Chat bots target popular chat networks to distribute spam and malware. In this paper, we first conduct a series of measurements on a large commercial chat network. Our measurements capture a total of 14 different types of chat bots ranging from simple to advanced. Moreover, we observe that human behavior is more complex than bot behavior.


Although IRC has existed for a long time, it has not gained mainstream popularity. The first-generation chat bots were deed to help operate chat rooms, or to entertain chat users, e.

Our experimental evaluation shows that the proposed classification system is highly effective in differentiating bots from humans. We observed four basic text obfuscation methods that chat bots use to evade filtering or detection.

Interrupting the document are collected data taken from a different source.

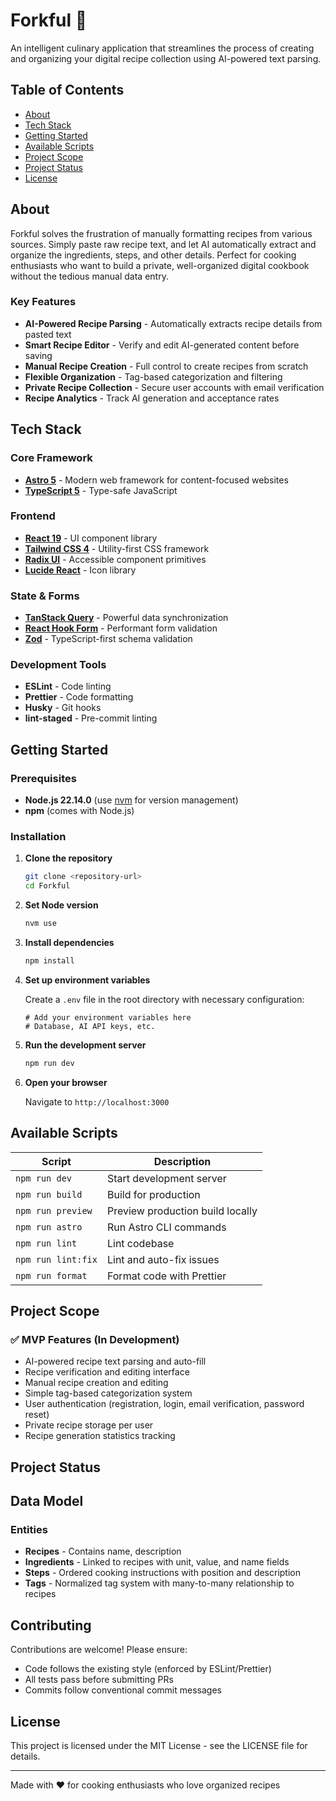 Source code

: # Forkful 🍴

An intelligent culinary application that streamlines the process of creating and organizing your digital recipe collection using AI-powered text parsing.

## Table of Contents

- [About](#about)
- [Tech Stack](#tech-stack)
- [Getting Started](#getting-started)
- [Available Scripts](#available-scripts)
- [Project Scope](#project-scope)
- [Project Status](#project-status)
- [License](#license)

## About

Forkful solves the frustration of manually formatting recipes from various sources. Simply paste raw recipe text, and let AI automatically extract and organize the ingredients, steps, and other details. Perfect for cooking enthusiasts who want to build a private, well-organized digital cookbook without the tedious manual data entry.

### Key Features

- **AI-Powered Recipe Parsing** - Automatically extracts recipe details from pasted text
- **Smart Recipe Editor** - Verify and edit AI-generated content before saving
- **Manual Recipe Creation** - Full control to create recipes from scratch
- **Flexible Organization** - Tag-based categorization and filtering
- **Private Recipe Collection** - Secure user accounts with email verification
- **Recipe Analytics** - Track AI generation and acceptance rates

## Tech Stack

### Core Framework
- **[Astro 5](https://astro.build)** - Modern web framework for content-focused websites
- **[TypeScript 5](https://www.typescriptlang.org/)** - Type-safe JavaScript

### Frontend
- **[React 19](https://react.dev)** - UI component library
- **[Tailwind CSS 4](https://tailwindcss.com)** - Utility-first CSS framework
- **[Radix UI](https://www.radix-ui.com/)** - Accessible component primitives
- **[Lucide React](https://lucide.dev)** - Icon library

### State & Forms
- **[TanStack Query](https://tanstack.com/query)** - Powerful data synchronization
- **[React Hook Form](https://react-hook-form.com/)** - Performant form validation
- **[Zod](https://zod.dev)** - TypeScript-first schema validation

### Development Tools
- **ESLint** - Code linting
- **Prettier** - Code formatting
- **Husky** - Git hooks
- **lint-staged** - Pre-commit linting

## Getting Started

### Prerequisites

- **Node.js 22.14.0** (use [nvm](https://github.com/nvm-sh/nvm) for version management)
- **npm** (comes with Node.js)

### Installation

1. **Clone the repository**
   ```bash
   git clone <repository-url>
   cd Forkful
   ```

2. **Set Node version**
   ```bash
   nvm use
   ```

3. **Install dependencies**
   ```bash
   npm install
   ```

4. **Set up environment variables**
   
   Create a `.env` file in the root directory with necessary configuration:
   ```env
   # Add your environment variables here
   # Database, AI API keys, etc.
   ```

5. **Run the development server**
   ```bash
   npm run dev
   ```

6. **Open your browser**
   
   Navigate to `http://localhost:3000`

## Available Scripts

| Script | Description |
|--------|-------------|
| `npm run dev` | Start development server |
| `npm run build` | Build for production |
| `npm run preview` | Preview production build locally |
| `npm run astro` | Run Astro CLI commands |
| `npm run lint` | Lint codebase |
| `npm run lint:fix` | Lint and auto-fix issues |
| `npm run format` | Format code with Prettier |

## Project Scope

### ✅ MVP Features (In Development)

- AI-powered recipe text parsing and auto-fill
- Recipe verification and editing interface
- Manual recipe creation and editing
- Simple tag-based categorization system
- User authentication (registration, login, email verification, password reset)
- Private recipe storage per user
- Recipe generation statistics tracking


## Project Status


## Data Model

### Entities

- **Recipes** - Contains name, description
- **Ingredients** - Linked to recipes with unit, value, and name fields
- **Steps** - Ordered cooking instructions with position and description
- **Tags** - Normalized tag system with many-to-many relationship to recipes

## Contributing

Contributions are welcome! Please ensure:

- Code follows the existing style (enforced by ESLint/Prettier)
- All tests pass before submitting PRs
- Commits follow conventional commit messages

## License

This project is licensed under the MIT License - see the LICENSE file for details.

---

Made with ❤️ for cooking enthusiasts who love organized recipes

Section 3 details our measurements of chat bots and humans. The effective detection system against chat bots is in great demand boy still missing.

Measurement and classification of humans and bots in internet chat

There are two main components in our classification system: 1 an entropy classifier and 2 a machine-learning classifier. The focus of our measurements is mainly on short term statistics, as these statistics are most likely to be useful in chat bot classification.

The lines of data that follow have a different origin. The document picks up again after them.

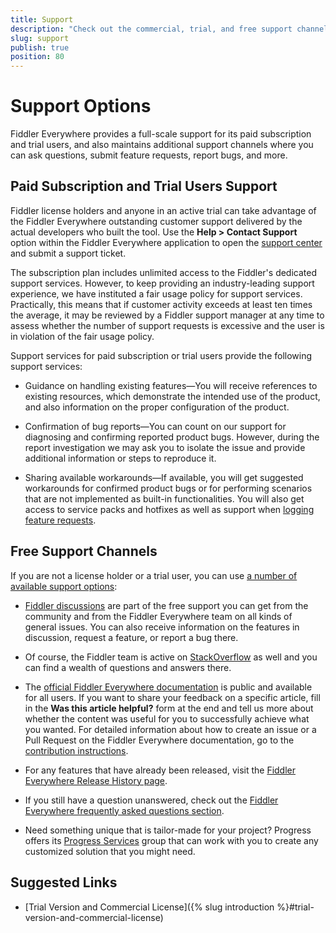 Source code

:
```yaml
---
title: Support
description: "Check out the commercial, trial, and free support channels maintained by the Fiddler Everywhere cross-platform, web-debugging, HTTP-request tool."
slug: support
publish: true
position: 80
---
```


# Support Options

Fiddler Everywhere provides a full-scale support for its paid subscription and trial users, and also maintains additional support channels where you can ask questions, submit feature requests, report bugs, and more.

## Paid Subscription and Trial Users Support  

Fiddler license holders and anyone in an active trial can take advantage of the Fiddler Everywhere outstanding customer support delivered by the actual developers who built the tool. Use the **Help > Contact Support** option within the Fiddler Everywhere application to open the [support center](https://www.telerik.com/account/support-center) and submit a support ticket.

The subscription plan includes unlimited access to the Fiddler's dedicated support services. However, to keep providing an industry-leading support experience, we have instituted a fair usage policy for support services. Practically, this means that if customer activity exceeds at least ten times the average, it may be reviewed by a Fiddler support manager at any time to assess whether the number of support requests is excessive and the user is in violation of the fair usage policy.

Support services for paid subscription or trial users provide the following support services:

* Guidance on handling existing features&mdash;You will receive references to existing resources, which demonstrate the intended use of the product, and also information on the proper configuration of the product.

* Confirmation of bug reports&mdash;You can count on our support for diagnosing and confirming reported product bugs. However, during the report investigation we may ask you to isolate the issue and provide additional information or steps to reproduce it.

* Sharing available workarounds&mdash;If available, you will get suggested workarounds for confirmed product bugs or for performing scenarios that are not implemented as built-in functionalities. You will also get access to service packs and hotfixes as well as support when [logging feature requests](https://community.getfiddler.com/support/discussions/forums/12000000868).

## Free Support Channels

If you are not a license holder or a trial user, you can use [a number of available support options](https://www.telerik.com/support/fiddler-everywhere):

* [Fiddler discussions](https://www.telerik.com/forums/fiddler) are part of the free support you can get from the community and from the Fiddler Everywhere team on all kinds of general issues. You can also receive information on the features in discussion, request a feature, or report a bug there.

* Of course, the Fiddler team is active on [StackOverflow](https://stackoverflow.com/questions/tagged/fiddler-everywhere) as well and you can find a wealth of questions and answers there.

* The [official Fiddler Everywhere documentation](https://docs.telerik.com/fiddler-everywhere/introduction?_ga=2.206480400.2086505781.1591948423-772467175.1590489532) is public and available for all users. If you want to share your feedback on a specific article, fill in the **Was this article helpful?** form at the end and tell us more about whether the content was useful for you to successfully achieve what you wanted. For detailed information about how to create an issue or a Pull Request on the Fiddler Everywhere documentation, go to the [contribution instructions](https://github.com/telerik/fiddler-everywhere-docs#contributing).

* For any features that have already been released, visit the [Fiddler Everywhere Release History page](https://www.telerik.com/support/whats-new/fiddler-everywhere/release-history).

* If you still have a question unanswered, check out the [Fiddler Everywhere frequently asked questions section](https://www.telerik.com/fiddler/fiddler-everywhere/faq).

* Need something unique that is tailor-made for your project? Progress offers its [Progress Services](https://www.progress.com/services) group that can work with you to create any customized solution that you might need.

## Suggested Links

* [Trial Version and Commercial License]({% slug introduction %}#trial-version-and-commercial-license)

At the same time, Yahoo! However, the large user base and open nature of Internet chat make it an ideal target for malicious exploitation. Chay remainder of this paper is structured as follows. The different types of chat bots are determined by their triggering mechanisms and text obfuscation schemes.

However, the usage and behavior of bots in botnets are quite different from those of chat bots. The November worms attempted to send malicious links but were blocked by Yahoo! In the paper, we first perform a series of measurements on a large commercial chat network, Yahoo! By early October, chat bots were found in Yahoo! There are individual chat logs from 21 different chat rooms.

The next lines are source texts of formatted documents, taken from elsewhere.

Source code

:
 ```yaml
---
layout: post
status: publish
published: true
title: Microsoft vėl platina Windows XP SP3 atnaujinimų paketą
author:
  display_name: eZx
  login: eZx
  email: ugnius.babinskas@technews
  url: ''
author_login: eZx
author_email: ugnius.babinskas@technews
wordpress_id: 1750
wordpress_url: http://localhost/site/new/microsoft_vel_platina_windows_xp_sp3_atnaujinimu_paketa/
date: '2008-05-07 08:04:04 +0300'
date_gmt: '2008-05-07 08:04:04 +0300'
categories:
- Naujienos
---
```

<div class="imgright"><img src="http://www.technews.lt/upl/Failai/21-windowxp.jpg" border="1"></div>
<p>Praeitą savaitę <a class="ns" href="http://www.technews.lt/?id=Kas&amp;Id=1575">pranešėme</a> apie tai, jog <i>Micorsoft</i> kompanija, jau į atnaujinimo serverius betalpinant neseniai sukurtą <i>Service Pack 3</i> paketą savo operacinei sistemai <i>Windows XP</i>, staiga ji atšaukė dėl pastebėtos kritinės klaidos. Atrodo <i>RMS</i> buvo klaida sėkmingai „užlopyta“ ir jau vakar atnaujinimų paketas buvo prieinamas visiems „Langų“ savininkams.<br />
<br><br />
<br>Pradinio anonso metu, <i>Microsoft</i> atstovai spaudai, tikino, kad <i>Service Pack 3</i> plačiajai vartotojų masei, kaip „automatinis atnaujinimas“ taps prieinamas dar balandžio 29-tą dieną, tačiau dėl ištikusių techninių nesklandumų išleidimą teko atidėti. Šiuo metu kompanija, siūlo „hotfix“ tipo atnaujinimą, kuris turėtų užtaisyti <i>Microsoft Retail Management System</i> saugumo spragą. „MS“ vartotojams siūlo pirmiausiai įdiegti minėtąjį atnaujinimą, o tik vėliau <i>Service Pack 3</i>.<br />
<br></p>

In hcat, some new features cuat make the IM systems more user-friendly have been back-ported to the chat systems.

For example, IRC, a classic chat system, implements a of IM-like features, such as presence and file transfers, in its current versions. By this method, a template with several synonyms for multiple words can lead to thousands of possible messages. Chat bots employ many text obfuscation techniques used by spam such as word padding and synonym substitution. Mostly insults and trolling, with lots of bad spelling and bad grammar.

Internet chat is also a unique networked application, because of its human-to-human interaction and low bandwidth consumption [ 9 ]. Based on the bog study, we propose a classification system to accurately distinguish chat bots from humans.

To create such datasets, we perform log-based classification by reading and labeling a large of chat logs. The former hot to message timing, and the latter relates to message content. Our measurements capture a total of 14 different types of chat bots ranging from simple to advanced. A few countermeasures have been used to defend against the abuse of chat bots, though none of them are very effective.

However, their evaluation is based on a chag of short e-mail spam messages, due to the lack of data on spim. The users connect to a chat server via chat clients that support a certain chat protocol, and they may browse and many chat rooms featuring a variety of topics.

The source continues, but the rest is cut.